TASK BRIEF.
Please set down only the lines from the one containing "- [ ] All existing tests are passing" through the end of the entries below, exactly, minus any pictures.

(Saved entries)
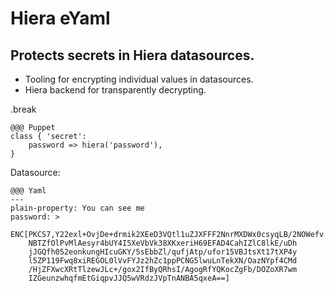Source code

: <!SLIDE>
# Hiera eYaml
## Protects secrets in Hiera datasources.

* Tooling for encrypting individual values in datasources.
* Hiera backend for transparently decrypting.

.break

    @@@ Puppet
    class { 'secret':
        password => hiera('password'),
    }

Datasource:

    @@@ Yaml
    ---
    plain-property: You can see me
    password: >
        ENC[PKCS7,Y22exl+OvjDe+drmik2XEeD3VQtl1uZJXFFF2NnrMXDWx0csyqLB/2NOWefv
        NBTZfOlPvMlAesyr4bUY4I5XeVbVk38XKxeriH69EFAD4CahIZlC8lkE/uDh
        jJGQfh052eonkungHIcuGKY/5sEbbZl/qufjAtp/ufor15VBJtsXt17tXP4y
        l5ZP119Fwq8xiREGOL0lVvFYJz2hZc1ppPCNG5lwuLnTekXN/OazNYpf4CMd
        /HjZFXwcXRtTlzewJLc+/gox2IfByQRhsI/AgogRfYQKocZgFb/DOZoXR7wm
        IZGeunzwhqfmEtGiqpvJJQ5wVRdzJVpTnANBA5qxeA==]

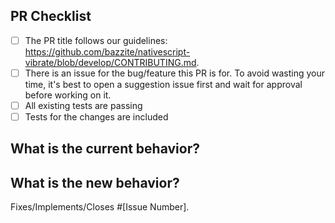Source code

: <!--
Thank you for your contribution! 

Please make sure to read the Contributing Guidelines (https://www.bazzite.com/docs/nativescript-vibrate/contributing) before Submitting a Pull Request.

If your issue doesn't follow the Guidelines above, it will be closed immediately.
-->

<!-- PULL REQUEST TEMPLATE -->
<!-- (Update "[ ]" to "[x]" to check a box) -->

## PR Checklist

- [ ] The PR title follows our guidelines: https://github.com/bazzite/nativescript-vibrate/blob/develop/CONTRIBUTING.md.
- [ ] There is an issue for the bug/feature this PR is for. To avoid wasting your time, it's best to open a suggestion issue first and wait for approval before working on it.
- [ ] All existing tests are passing
- [ ] Tests for the changes are included

## What is the current behavior?
<!-- Please describe the current behavior that you are modifying, or link to a relevant issue. -->

## What is the new behavior?
<!-- Describe the changes. -->

Fixes/Implements/Closes #[Issue Number].

<!-- If this PR contains a breaking change, please describe the impact and migration path for existing applications below. -->

<!-- 
BREAKING CHANGES:


[Describe the impact of the changes here.]

Migration steps:
[Provide a migration path for existing applications.]
-->

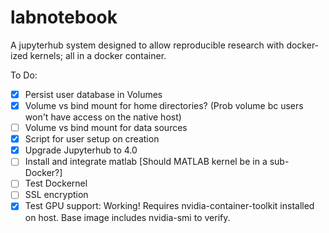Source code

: # labnotebook
A jupyterhub system designed to allow reproducible research with docker-ized kernels; all in a docker container.

To Do:

- [x] Persist user database in Volumes
- [x] Volume vs bind mount for home directories? (Prob volume bc users won't have access on the native host)
- [ ] Volume vs bind mount for data sources
- [x] Script for user setup on creation
- [x] Upgrade Jupyterhub to 4.0
- [ ] Install and integrate matlab [Should MATLAB kernel be in a sub-Docker?]
- [ ] Test Dockernel
- [ ] SSL encryption
- [x] Test GPU support: Working! Requires nvidia-container-toolkit installed on host. Base image includes nvidia-smi to verify.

YOUR RESPONSE.
- [ ] All existing tests are passing
- [ ] Tests for the changes are included

## What is the current behavior?
<!-- Please describe the current behavior that you are modifying, or link to a relevant issue. -->

## What is the new behavior?
<!-- Describe the changes. -->

Fixes/Implements/Closes #[Issue Number].

<!-- If this PR contains a breaking change, please describe the impact and migration path for existing applications below. -->

<!-- 
BREAKING CHANGES:


[Describe the impact of the changes here.]

Migration steps:
[Provide a migration path for existing applications.]
-->

Source code

: # labnotebook
A jupyterhub system designed to allow reproducible research with docker-ized kernels; all in a docker container.

To Do:

- [x] Persist user database in Volumes
- [x] Volume vs bind mount for home directories? (Prob volume bc users won't have access on the native host)
- [ ] Volume vs bind mount for data sources
- [x] Script for user setup on creation
- [x] Upgrade Jupyterhub to 4.0
- [ ] Install and integrate matlab [Should MATLAB kernel be in a sub-Docker?]
- [ ] Test Dockernel
- [ ] SSL encryption
- [x] Test GPU support: Working! Requires nvidia-container-toolkit installed on host. Base image includes nvidia-smi to verify.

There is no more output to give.